─── Input material

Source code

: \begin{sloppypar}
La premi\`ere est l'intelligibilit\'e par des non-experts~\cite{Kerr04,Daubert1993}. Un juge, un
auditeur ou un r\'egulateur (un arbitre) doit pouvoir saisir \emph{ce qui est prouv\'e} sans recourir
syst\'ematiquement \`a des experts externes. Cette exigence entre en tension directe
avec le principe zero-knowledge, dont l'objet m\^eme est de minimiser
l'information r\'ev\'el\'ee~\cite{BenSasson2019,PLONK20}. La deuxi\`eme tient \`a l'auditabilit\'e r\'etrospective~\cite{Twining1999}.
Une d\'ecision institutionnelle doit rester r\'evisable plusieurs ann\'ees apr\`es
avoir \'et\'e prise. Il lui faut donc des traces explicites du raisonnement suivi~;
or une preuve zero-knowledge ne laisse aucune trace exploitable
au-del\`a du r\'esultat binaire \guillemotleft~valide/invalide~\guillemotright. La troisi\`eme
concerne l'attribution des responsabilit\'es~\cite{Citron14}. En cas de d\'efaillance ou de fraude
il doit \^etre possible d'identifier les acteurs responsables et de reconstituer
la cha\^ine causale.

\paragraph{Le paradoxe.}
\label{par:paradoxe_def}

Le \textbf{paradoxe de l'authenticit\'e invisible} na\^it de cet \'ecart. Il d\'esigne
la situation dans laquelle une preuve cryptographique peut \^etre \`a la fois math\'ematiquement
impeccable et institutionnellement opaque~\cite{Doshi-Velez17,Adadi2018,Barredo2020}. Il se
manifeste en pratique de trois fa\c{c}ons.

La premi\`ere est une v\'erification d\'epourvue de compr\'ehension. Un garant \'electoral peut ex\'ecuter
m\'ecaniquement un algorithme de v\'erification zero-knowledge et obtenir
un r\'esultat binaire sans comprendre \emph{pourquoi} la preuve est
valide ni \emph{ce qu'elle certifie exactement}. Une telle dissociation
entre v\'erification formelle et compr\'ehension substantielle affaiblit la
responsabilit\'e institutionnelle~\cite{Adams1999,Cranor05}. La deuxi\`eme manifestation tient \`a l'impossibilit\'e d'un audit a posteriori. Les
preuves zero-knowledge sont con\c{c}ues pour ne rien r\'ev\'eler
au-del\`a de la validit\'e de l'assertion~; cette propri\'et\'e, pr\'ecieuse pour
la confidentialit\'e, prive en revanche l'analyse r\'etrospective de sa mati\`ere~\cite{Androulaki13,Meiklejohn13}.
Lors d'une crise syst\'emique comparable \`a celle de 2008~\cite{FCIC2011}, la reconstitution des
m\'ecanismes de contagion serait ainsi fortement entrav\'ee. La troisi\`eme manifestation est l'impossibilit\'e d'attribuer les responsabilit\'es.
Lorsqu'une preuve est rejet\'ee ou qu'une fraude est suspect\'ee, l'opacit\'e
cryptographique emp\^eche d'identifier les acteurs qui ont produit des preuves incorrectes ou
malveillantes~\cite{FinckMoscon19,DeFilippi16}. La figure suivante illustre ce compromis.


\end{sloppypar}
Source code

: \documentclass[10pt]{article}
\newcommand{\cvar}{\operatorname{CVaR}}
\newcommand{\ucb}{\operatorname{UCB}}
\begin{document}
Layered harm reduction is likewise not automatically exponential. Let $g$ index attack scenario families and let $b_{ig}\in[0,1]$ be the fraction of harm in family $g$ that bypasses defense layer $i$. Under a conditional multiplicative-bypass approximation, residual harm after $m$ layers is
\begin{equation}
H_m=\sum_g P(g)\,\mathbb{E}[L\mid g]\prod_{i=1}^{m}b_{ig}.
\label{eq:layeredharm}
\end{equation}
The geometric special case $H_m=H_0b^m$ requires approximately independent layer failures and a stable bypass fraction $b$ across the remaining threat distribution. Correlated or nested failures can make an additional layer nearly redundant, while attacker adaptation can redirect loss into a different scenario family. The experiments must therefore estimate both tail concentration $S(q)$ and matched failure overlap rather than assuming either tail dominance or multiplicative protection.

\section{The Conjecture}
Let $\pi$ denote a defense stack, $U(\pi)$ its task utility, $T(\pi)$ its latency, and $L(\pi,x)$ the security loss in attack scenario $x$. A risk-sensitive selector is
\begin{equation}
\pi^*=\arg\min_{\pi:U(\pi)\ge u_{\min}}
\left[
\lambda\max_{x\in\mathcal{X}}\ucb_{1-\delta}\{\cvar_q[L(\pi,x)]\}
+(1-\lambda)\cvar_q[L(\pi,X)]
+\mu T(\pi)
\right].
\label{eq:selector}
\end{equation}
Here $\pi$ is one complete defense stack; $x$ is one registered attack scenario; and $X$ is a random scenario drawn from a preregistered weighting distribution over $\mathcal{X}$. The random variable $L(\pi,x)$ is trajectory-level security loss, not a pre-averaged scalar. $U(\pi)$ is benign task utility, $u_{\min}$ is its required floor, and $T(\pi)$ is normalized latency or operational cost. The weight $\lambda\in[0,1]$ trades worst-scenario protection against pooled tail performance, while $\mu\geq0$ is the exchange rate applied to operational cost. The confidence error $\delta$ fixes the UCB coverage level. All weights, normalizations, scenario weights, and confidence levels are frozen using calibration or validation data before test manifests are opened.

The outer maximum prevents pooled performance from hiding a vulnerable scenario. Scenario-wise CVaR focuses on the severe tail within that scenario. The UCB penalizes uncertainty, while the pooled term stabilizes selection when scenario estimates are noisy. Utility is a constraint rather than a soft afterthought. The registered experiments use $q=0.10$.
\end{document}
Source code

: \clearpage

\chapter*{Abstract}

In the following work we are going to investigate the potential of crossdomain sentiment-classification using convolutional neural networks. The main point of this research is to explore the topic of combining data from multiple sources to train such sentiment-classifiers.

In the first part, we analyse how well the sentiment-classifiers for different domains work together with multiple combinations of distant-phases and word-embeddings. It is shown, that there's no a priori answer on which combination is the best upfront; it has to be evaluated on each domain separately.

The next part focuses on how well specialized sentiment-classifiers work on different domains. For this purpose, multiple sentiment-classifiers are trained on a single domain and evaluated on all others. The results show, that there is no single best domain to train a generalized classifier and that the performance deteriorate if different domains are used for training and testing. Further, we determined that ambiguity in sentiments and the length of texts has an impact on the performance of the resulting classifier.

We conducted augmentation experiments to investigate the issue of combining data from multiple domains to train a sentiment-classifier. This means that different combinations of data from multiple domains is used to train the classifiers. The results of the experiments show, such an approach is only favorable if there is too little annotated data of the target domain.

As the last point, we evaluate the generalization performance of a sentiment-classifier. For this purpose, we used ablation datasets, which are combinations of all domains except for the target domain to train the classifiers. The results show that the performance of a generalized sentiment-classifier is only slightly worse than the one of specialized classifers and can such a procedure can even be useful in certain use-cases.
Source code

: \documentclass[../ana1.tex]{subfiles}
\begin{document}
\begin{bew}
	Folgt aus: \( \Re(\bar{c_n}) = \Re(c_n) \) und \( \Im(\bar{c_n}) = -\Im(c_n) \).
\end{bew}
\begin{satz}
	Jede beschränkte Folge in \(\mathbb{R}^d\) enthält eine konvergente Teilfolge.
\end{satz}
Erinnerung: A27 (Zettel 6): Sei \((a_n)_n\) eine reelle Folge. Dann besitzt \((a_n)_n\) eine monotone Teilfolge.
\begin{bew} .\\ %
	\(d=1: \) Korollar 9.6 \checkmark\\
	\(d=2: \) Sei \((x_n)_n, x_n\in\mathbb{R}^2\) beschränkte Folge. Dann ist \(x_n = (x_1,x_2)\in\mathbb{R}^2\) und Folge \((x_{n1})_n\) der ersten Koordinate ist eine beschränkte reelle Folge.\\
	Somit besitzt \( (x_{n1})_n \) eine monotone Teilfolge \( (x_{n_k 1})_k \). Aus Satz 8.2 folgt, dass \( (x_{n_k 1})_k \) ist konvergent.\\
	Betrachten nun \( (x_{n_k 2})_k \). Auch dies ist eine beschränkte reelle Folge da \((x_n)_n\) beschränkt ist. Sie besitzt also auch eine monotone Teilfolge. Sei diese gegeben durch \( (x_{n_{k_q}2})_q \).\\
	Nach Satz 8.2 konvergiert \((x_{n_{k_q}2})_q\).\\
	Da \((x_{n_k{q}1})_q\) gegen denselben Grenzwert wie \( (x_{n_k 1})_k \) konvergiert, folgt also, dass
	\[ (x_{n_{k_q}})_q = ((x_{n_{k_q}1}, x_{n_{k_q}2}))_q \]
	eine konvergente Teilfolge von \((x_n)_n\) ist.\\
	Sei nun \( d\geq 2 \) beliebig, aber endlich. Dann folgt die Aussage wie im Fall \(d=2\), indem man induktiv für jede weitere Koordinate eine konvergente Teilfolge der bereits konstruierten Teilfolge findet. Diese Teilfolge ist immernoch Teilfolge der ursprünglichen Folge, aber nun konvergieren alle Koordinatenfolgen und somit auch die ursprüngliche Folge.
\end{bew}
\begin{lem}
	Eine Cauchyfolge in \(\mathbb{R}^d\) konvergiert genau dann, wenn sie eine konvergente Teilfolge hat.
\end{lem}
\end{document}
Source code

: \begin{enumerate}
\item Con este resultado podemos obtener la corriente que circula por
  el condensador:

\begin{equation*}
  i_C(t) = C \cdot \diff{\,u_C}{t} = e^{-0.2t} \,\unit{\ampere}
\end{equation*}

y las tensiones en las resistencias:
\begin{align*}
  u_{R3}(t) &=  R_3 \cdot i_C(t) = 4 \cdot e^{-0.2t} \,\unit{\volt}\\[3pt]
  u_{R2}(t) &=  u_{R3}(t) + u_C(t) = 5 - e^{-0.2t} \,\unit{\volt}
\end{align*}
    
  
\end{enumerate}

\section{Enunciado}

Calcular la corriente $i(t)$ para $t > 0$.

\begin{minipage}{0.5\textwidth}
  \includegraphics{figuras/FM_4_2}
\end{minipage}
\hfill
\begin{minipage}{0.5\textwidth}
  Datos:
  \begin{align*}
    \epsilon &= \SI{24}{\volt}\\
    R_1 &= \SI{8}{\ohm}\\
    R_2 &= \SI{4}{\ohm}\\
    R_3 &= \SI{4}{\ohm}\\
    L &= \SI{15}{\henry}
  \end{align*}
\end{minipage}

──────

Give the exact lines, and only those, from the line containing "manifeste en pratique" through the line containing "entre v\'erification formelle" in the entries above.

- **Task response**
manifeste en pratique de trois fa\c{c}ons.

La premi\`ere est une v\'erification d\'epourvue de compr\'ehension. Un garant \'electoral peut ex\'ecuter
m\'ecaniquement un algorithme de v\'erification zero-knowledge et obtenir
un r\'esultat binaire sans comprendre \emph{pourquoi} la preuve est
valide ni \emph{ce qu'elle certifie exactement}. Une telle dissociation
entre v\'erification formelle et compr\'ehension substantielle affaiblit la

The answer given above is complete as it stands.